A fazenda estava em festa.
Todos celebravam minha aprovação na universidade federal.
Um feito inédito para uma menina da roça como eu.
Mas para mim, Ana Paula, a quietude dentro do peito contrastava com a alegria ao redor.
Porque esta celebração não era uma comemoração.
Era um funeral.
Meu avô, Zé Pedro, com seu sorriso largo, se aproximou com a cachaça na mão.
O senhor Joaquim Silva, o patriarca vizinho, ao lado.
"Parabéns, Ana Paula. Sabia que você era uma menina esperta."

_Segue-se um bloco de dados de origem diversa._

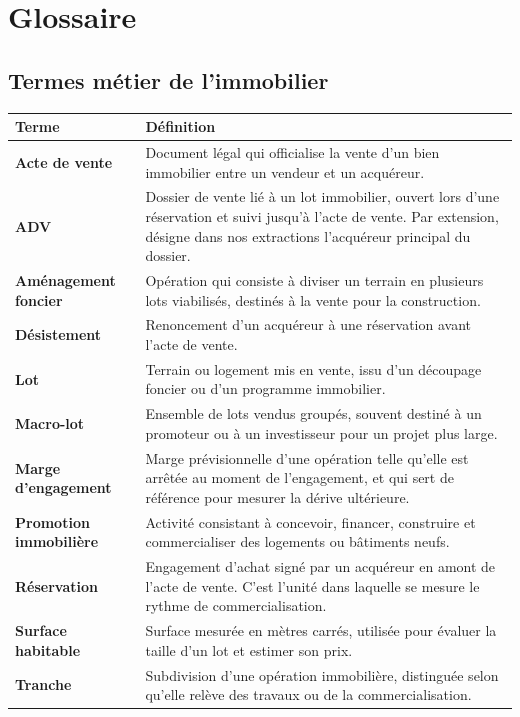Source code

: \section*{Glossaire}
\vspace{1em}

\subsection*{Termes métier de l'immobilier}
\begin{longtable}{p{4cm} p{11cm}}
\textbf{Terme} & \textbf{Définition} \\
\hline
\endhead
\textbf{Acte de vente} & Document légal qui officialise la vente d'un bien immobilier entre un vendeur et un acquéreur. \\
\textbf{ADV} & Dossier de vente lié à un lot immobilier, ouvert lors d'une réservation et suivi jusqu'à l'acte de vente. Par extension, désigne dans nos extractions l'acquéreur principal du dossier. \\
\textbf{Aménagement foncier} & Opération qui consiste à diviser un terrain en plusieurs lots viabilisés, destinés à la vente pour la construction. \\
\textbf{Désistement} & Renoncement d'un acquéreur à une réservation avant l'acte de vente. \\
\textbf{Lot} & Terrain ou logement mis en vente, issu d'un découpage foncier ou d'un programme immobilier. \\
\textbf{Macro-lot} & Ensemble de lots vendus groupés, souvent destiné à un promoteur ou à un investisseur pour un projet plus large. \\
\textbf{Marge d'engagement} & Marge prévisionnelle d'une opération telle qu'elle est arrêtée au moment de l'engagement, et qui sert de référence pour mesurer la dérive ultérieure. \\
\textbf{Promotion immobilière} & Activité consistant à concevoir, financer, construire et commercialiser des logements ou bâtiments neufs. \\
\textbf{Réservation} & Engagement d'achat signé par un acquéreur en amont de l'acte de vente. C'est l'unité dans laquelle se mesure le rythme de commercialisation. \\
\textbf{Surface habitable} & Surface mesurée en mètres carrés, utilisée pour évaluer la taille d'un lot et estimer son prix. \\
\textbf{Tranche} & Subdivision d'une opération immobilière, distinguée selon qu'elle relève des travaux ou de la commercialisation. \\
\end{longtable}

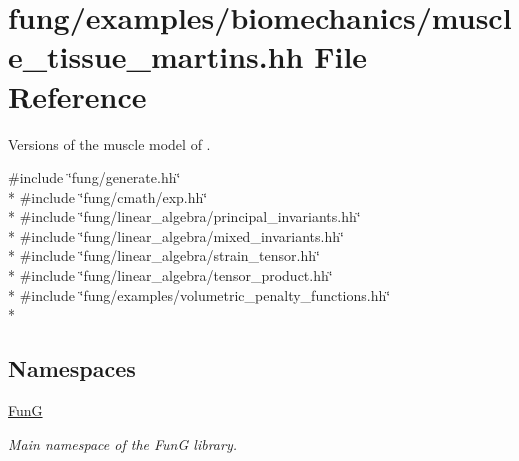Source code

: \hypertarget{muscle__tissue__martins_8hh}{}\section{fung/examples/biomechanics/muscle\+\_\+tissue\+\_\+martins.hh File Reference}
\label{muscle__tissue__martins_8hh}


Versions of the muscle model of \cite{Martins1998}.  


{\ttfamily \#include \char`\"{}fung/generate.\+hh\char`\"{}}\\*
{\ttfamily \#include \char`\"{}fung/cmath/exp.\+hh\char`\"{}}\\*
{\ttfamily \#include \char`\"{}fung/linear\+\_\+algebra/principal\+\_\+invariants.\+hh\char`\"{}}\\*
{\ttfamily \#include \char`\"{}fung/linear\+\_\+algebra/mixed\+\_\+invariants.\+hh\char`\"{}}\\*
{\ttfamily \#include \char`\"{}fung/linear\+\_\+algebra/strain\+\_\+tensor.\+hh\char`\"{}}\\*
{\ttfamily \#include \char`\"{}fung/linear\+\_\+algebra/tensor\+\_\+product.\+hh\char`\"{}}\\*
{\ttfamily \#include \char`\"{}fung/examples/volumetric\+\_\+penalty\+\_\+functions.\+hh\char`\"{}}\\*
\subsection*{Namespaces}
\begin{DoxyCompactItemize}
\item 
 \hyperlink{namespaceFunG}{Fun\+G}
\begin{DoxyCompactList}\small\item\em Main namespace of the Fun\+G library. \end{DoxyCompactList}\end{DoxyCompactItemize}

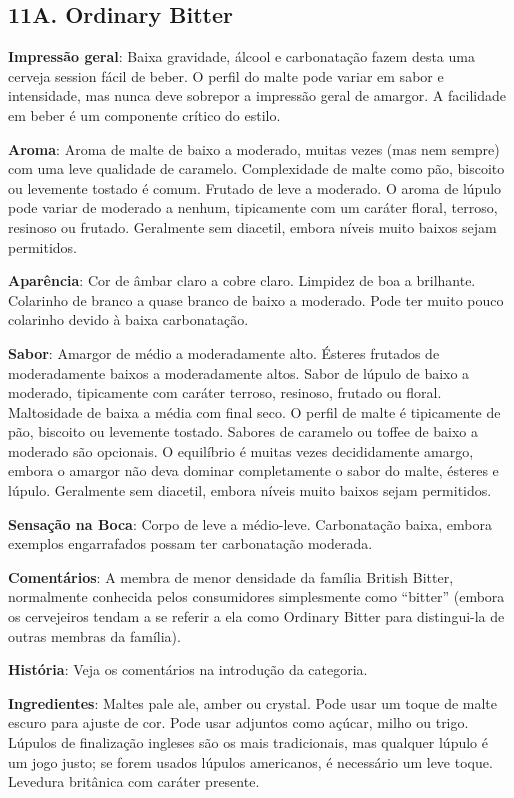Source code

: \subsection*{11A. Ordinary Bitter}
\textbf{Impressão geral}: Baixa gravidade, álcool e carbonatação fazem desta uma cerveja session fácil de beber. O perfil do malte pode variar em sabor e intensidade, mas nunca deve sobrepor a impressão geral de amargor. A facilidade em beber é um componente crítico do estilo.

\textbf{Aroma}: Aroma de malte de baixo a moderado, muitas vezes (mas nem sempre) com uma leve qualidade de caramelo. Complexidade de malte como pão, biscoito ou levemente tostado é comum. Frutado de leve a moderado. O aroma de lúpulo pode variar de moderado a nenhum, tipicamente com um caráter floral, terroso, resinoso ou frutado. Geralmente sem diacetil, embora níveis muito baixos sejam permitidos.

\textbf{Aparência}: Cor de âmbar claro a cobre claro. Limpidez de boa a brilhante. Colarinho de branco a quase branco de baixo a moderado. Pode ter muito pouco colarinho devido à baixa carbonatação.

\textbf{Sabor}: Amargor de médio a moderadamente alto. Ésteres frutados de moderadamente baixos a moderadamente altos. Sabor de lúpulo de baixo a moderado, tipicamente com caráter terroso, resinoso, frutado ou floral. Maltosidade de baixa a média com final seco. O perfil de malte é tipicamente de pão, biscoito ou levemente tostado. Sabores de caramelo ou toffee de baixo a moderado são opcionais. O equilíbrio é muitas vezes decididamente amargo, embora o amargor não deva dominar completamente o sabor do malte, ésteres e lúpulo. Geralmente sem diacetil, embora níveis muito baixos sejam permitidos.

\textbf{Sensação na Boca}: Corpo de leve a médio-leve. Carbonatação baixa, embora exemplos engarrafados possam ter carbonatação moderada.

\textbf{Comentários}: A membra de menor densidade da família British Bitter, normalmente conhecida pelos consumidores simplesmente como “bitter” (embora os cervejeiros tendam a se referir a ela como Ordinary Bitter para distingui-la de outras membras da família).

\textbf{História}: Veja os comentários na introdução da categoria.

\textbf{Ingredientes}: Maltes pale ale, amber ou crystal. Pode usar um toque de malte escuro para ajuste de cor. Pode usar adjuntos como açúcar, milho ou trigo. Lúpulos de finalização ingleses são os mais tradicionais, mas qualquer lúpulo é um jogo justo; se forem usados lúpulos americanos, é necessário um leve toque. Levedura britânica com caráter presente.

A voz dele era como o raspar de lixa na minha pele.
Minha mão não tremia ao servir os copos de cachaça especial.
Aquela que preparei.
Com veneno, claro.
Enchi o copo de cada um que se beneficiou do meu sofrimento.
Cada cúmplice que fechou os olhos para o inferno que eu vivi na minha própria casa.
O caos começou lentamente.
Corpos se contorcendo no chão.
Gritos substituíram risadas.
Eu observei.
Não senti nada, apenas um vazio gelado.
Peguei o querosene que escondi antes.
Derramei sobre o chão, cortinas e móveis.
Ninguém me impediu.
Estavam ocupados demais morrendo.
Um fósforo riscado.
O fogo subirá com um rugido voraz.
Vinte e nove.
Trinta e dois.
Na sala de interrogatório, o delegado Ricardo Santos batia na mesa.
"Trinta e duas pessoas! Queimadas vivas! E você nem sequer derramou uma lágrima!"
Eu sorri, os lábios chamuscados.
"Ele mereceu mais do que todos."
Minha calma o desestabilizava.
Ele queria remorso.
Eu era só uma paz terrível e resoluta.
"Eu quero ver meus pais."
A menina que ele descreveu havia morrido há muito tempo, naquela fazenda.
No lugar dela, nasce um monstro.
E naquela noite, o monstro finalmente se libertou.